Europe's great heatwave of 2003, which claimed an estimated 35,000 lives and cost the continent's economies an estimated £7bn altogether, may also have fuelled further global warming. A team of more than 30 scientists reports in Nature today that the scorching temperatures and prolonged drought have stifled Europe's forest growth and released huge quantities of carbon dioxide into the atmosphere, to feed still warmer summers in future.
...
In temperate climates, forests act as a carbon "sink", with some of the greenhouse gases released from fossil fuels becoming locked away again as wood, leaf litter and buried vegetation. But the picture in the summer of 2003 was dramatically different. Plant growth in Europe dropped that summer by 30% overall, and much of the carbon dioxide removed from the atmosphere in the previous four years was released again.
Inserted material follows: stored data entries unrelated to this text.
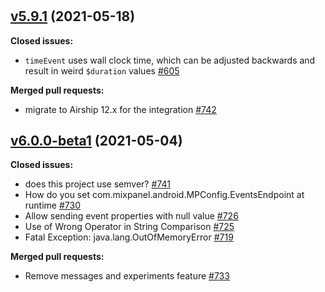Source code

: #

## [v5.9.1](https://github.com/mixpanel/mixpanel-android/tree/v5.9.1) (2021-05-18)

**Closed issues:**

- `timeEvent` uses wall clock time, which can be adjusted backwards and result in weird `$duration` values [\#605](https://github.com/mixpanel/mixpanel-android/issues/605)

**Merged pull requests:**

- migrate to Airship 12.x for the integration [\#742](https://github.com/mixpanel/mixpanel-android/pull/742)

## [v6.0.0-beta1](https://github.com/mixpanel/mixpanel-android/tree/v6.0.0-beta1) (2021-05-04)

**Closed issues:**

- does this project use semver? [\#741](https://github.com/mixpanel/mixpanel-android/issues/741)
- How do you set com.mixpanel.android.MPConfig.EventsEndpoint at runtime [\#730](https://github.com/mixpanel/mixpanel-android/issues/730)
- Allow sending event properties with null value [\#726](https://github.com/mixpanel/mixpanel-android/issues/726)
- Use of Wrong Operator in String Comparison [\#725](https://github.com/mixpanel/mixpanel-android/issues/725)
- Fatal Exception: java.lang.OutOfMemoryError  [\#719](https://github.com/mixpanel/mixpanel-android/issues/719)

**Merged pull requests:**

- Remove messages and experiments feature [\#733](https://github.com/mixpanel/mixpanel-android/pull/733)



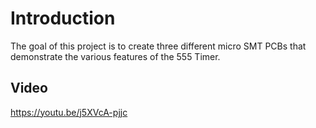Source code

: # Introduction

The goal of this project is to create three different micro SMT PCBs that demonstrate the various features of the 555 Timer.

## Video

https://youtu.be/j5XVcA-pjjc
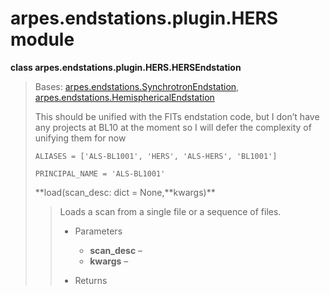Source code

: # arpes.endstations.plugin.HERS module

**class arpes.endstations.plugin.HERS.HERSEndstation**

> Bases:
> [arpes.endstations.SynchrotronEndstation](arpes.endstations#arpes.endstations.SynchrotronEndstation),
> [arpes.endstations.HemisphericalEndstation](arpes.endstations#arpes.endstations.HemisphericalEndstation)
> 
> This should be unified with the FITs endstation code, but I don’t have
> any projects at BL10 at the moment so I will defer the complexity of
> unifying them for now
> 
> `ALIASES = ['ALS-BL1001', 'HERS', 'ALS-HERS', 'BL1001']`
> 
> `PRINCIPAL_NAME = 'ALS-BL1001'`
> 
> **load(scan\_desc: dict = None,**kwargs)\*\*
> 
> > Loads a scan from a single file or a sequence of files.
> > 
> >   - Parameters
> >     
> >       - **scan\_desc** –
> >       - **kwargs** –
> > 
> >   - Returns
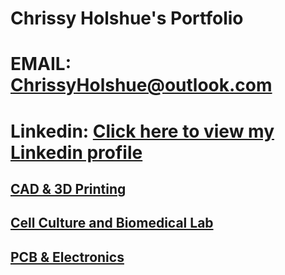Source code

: # Chrissy Holshue's Portfolio
# EMAIL: <a href="mailto:ChrissyHolshue@outlook.com">ChrissyHolshue@outlook.com<a/>

# Linkedin: <a href="https://www.linkedin.com/in/christina-holshue" target="_blank" title="View my Linkedin page"> Click here to view my Linkedin profile</a>

## <a href="3DPrinting.html" title="CAD & 3D Printing Projects"> CAD & 3D Printing</a>

## <a href="BioLab.html" title="Cell Culture & Biomedical Lab Experience"> Cell Culture and Biomedical Lab</a>

## <a href="Electronics.html" title="PCB & Electronics Experience"> PCB & Electronics</a>
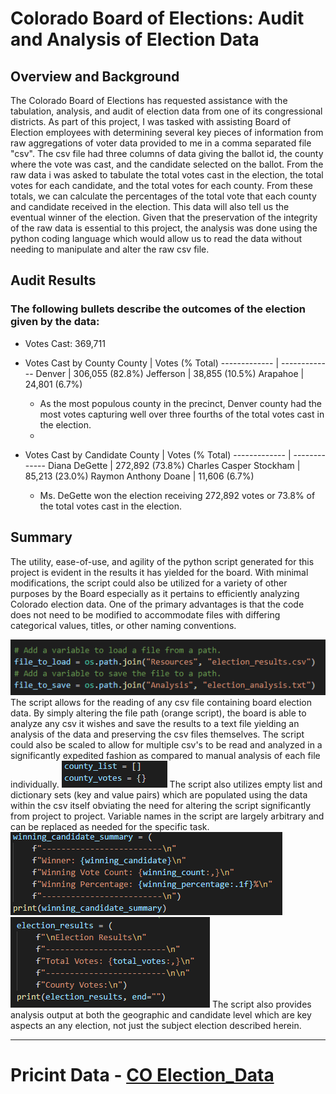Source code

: # Colorado Board of Elections: Audit and Analysis of Election Data
## Overview and Background
The Colorado Board of Elections has requested assistance with the tabulation, analysis, and audit of election data from one of its congressional districts. As part of this project, I was tasked with assisting Board of Election employees with determining several key pieces of information from raw aggregations of voter data provided to me in a comma separated file "csv". The csv file had three columns of data giving the ballot id, the county where the vote was cast, and the candidate selected on the ballot. From the raw data i was asked to tabulate the total votes cast in the election, the total votes for each candidate, and the total votes for each county. From these totals, we can calculate the percentages of the total vote that each county and candidate received in the election. This data will also tell us the eventual winner of the election.  Given that the preservation of the integrity of the raw data is essential to this project, the analysis was done using the python coding language which would allow us to read the data without needing to manipulate and alter the raw csv file.
## Audit Results
### The following bullets describe the outcomes of the election given by the data:
- Votes Cast: 369,711
- Votes Cast by County
  County        | Votes (% Total)
  ------------- | -------------
  Denver        | 306,055 (82.8%)
  Jefferson     | 38,855 (10.5%)
  Arapahoe      | 24,801 (6.7%)
  
  - As the most populous county in the precinct, Denver county had the most votes capturing well over three fourths of the total votes cast in the election. 
  - 
- Votes Cast by Candidate
  County        | Votes (% Total)
  ------------- | -------------
  Diana DeGette           | 272,892 (73.8%)
  Charles Casper Stockham | 85,213 (23.0%)
  Raymon Anthony Doane    | 11,606 (6.7%)
  
  - Ms. DeGette won the election receiving 272,892 votes or 73.8% of the total votes cast in the election. 

## Summary
The utility, ease-of-use, and agility of the python script generated for this project is evident in the results it has yielded for the board. With minimal modifications, the script could also be utilized for a variety of other purposes by the Board especially as it pertains to efficiently analyzing Colorado election data. One of the primary advantages is that the code does not need to be modified to accommodate files with differing categorical values, titles, or other naming conventions. 

![Load and Save Files](/Resources/load_save%20files.png)
The script allows for the reading of any csv file containing board election data. By simply altering the file path (orange script), the board is able to analyze any csv it wishes and save the results to a text file yielding an analysis of the data and preserving the csv files themselves. The script could also be scaled to allow for multiple csv's to be read and analyzed in a significantly expedited fashion as compared to manual analysis of each file individually. 
![Lists and Dictionaries](/Resources/Lists_Dictionaries.png)
The script also utilizes empty list and dictionary sets (key and value pairs) which are populated using the data within the csv itself obviating the need for altering the script significantly from project to project. Variable names in the script are largely arbitrary and can be replaced as needed for the specific task. 
![Candidate Outcomes](/Resources/Candidate_Outcomes.png)
![County Outcomes](/Resources/County_Outcomes.png)
The script also provides analysis output at both the geographic and candidate level which are key aspects an any election, not just the subject election described herein.

----------------
# Pricint Data - [CO Election_Data](Election_Alanysis/Resources/election_results.csv)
"Such a reduction in Europe's primary productivity is unprecedented during the last century," the scientists report. "An increase in future drought events could turn temperate ecosystems into carbon sources, contributing to positive carbon dioxide feedbacks already anticipated in the tropics and high latitudes."

This is the third warning in three weeks that global warming could be moving to a point of no return. A week ago, US scientists calculated that hurricanes categorised as the most violent had almost doubled in frequency over the past 35 years as sea surface temperatures rose. Two weeks ago a Cranfield University team, who sampled topsoil at 6,000 places in England and Wales over 25 years, reported in Nature that England's soils were sending back carbon to the atmosphere at the rate of 4m tonnes a year.


It's hard to know what comment to make here. It is apparent that we have passed the point of no return. It's very bad and things are only going to get worse. As time goes on there is going to be massive human displacement as new areas of the world become uninhabitable. Needless to say, the political implications are very troubling.